Methods: Clinical consensus statements from the American College of Foot and Ankle Surgeons (ACFAS; 2015-2022) were collected and rated by ChatGPT-o1 as being inappropriate, neither appropriate nor inappropriate, and appropriate. Ten repetitions of the statements were entered into ChatGPT-o1 in a random order, and the model was prompted to assign a corresponding rating. The AI-generated scores were compared to the expert panel's ratings, and intra-rater analysis was performed.

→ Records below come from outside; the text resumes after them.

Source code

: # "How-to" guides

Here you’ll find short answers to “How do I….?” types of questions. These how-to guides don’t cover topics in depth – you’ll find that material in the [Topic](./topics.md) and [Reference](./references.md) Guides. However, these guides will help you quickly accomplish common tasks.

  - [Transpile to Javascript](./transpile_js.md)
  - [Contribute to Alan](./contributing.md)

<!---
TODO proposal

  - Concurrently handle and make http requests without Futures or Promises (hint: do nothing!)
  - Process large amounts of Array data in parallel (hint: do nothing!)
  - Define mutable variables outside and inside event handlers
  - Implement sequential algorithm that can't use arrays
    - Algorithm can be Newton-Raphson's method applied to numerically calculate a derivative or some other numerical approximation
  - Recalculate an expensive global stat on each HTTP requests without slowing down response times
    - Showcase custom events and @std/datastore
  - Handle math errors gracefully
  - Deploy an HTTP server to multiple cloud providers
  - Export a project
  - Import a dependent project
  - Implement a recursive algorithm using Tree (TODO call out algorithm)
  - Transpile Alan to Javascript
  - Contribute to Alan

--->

Results: The analysis of 9 clinical consensus documents and 129 statements revealed an overall Cohen's kappa of 0.29 (95% CI: 0.12, 0.46), indicating fair alignment between expert panelists and ChatGPT. Overall, ankle arthritis and heel pain showed the highest concordance at 100%, while flatfoot exhibited the lowest agreement at 25%, reflecting variability between ChatGPT and expert panelists. Among the ChatGPT ratings, Cohen's kappa values ranged from 0.41 to 0.92, highlighting variability in internal reliability across topics.
Conclusion: ChatGPT achieved overall fair agreement and demonstrated variable consistency when repetitively rating ACFAS expert panel clinical practice guidelines representing a variety of topics. These data reflect the need for further study of the causes, impacts, and solutions for this disparity between intelligence and human intelligence.
Level of evidence: Level IV: Retrospective cohort study.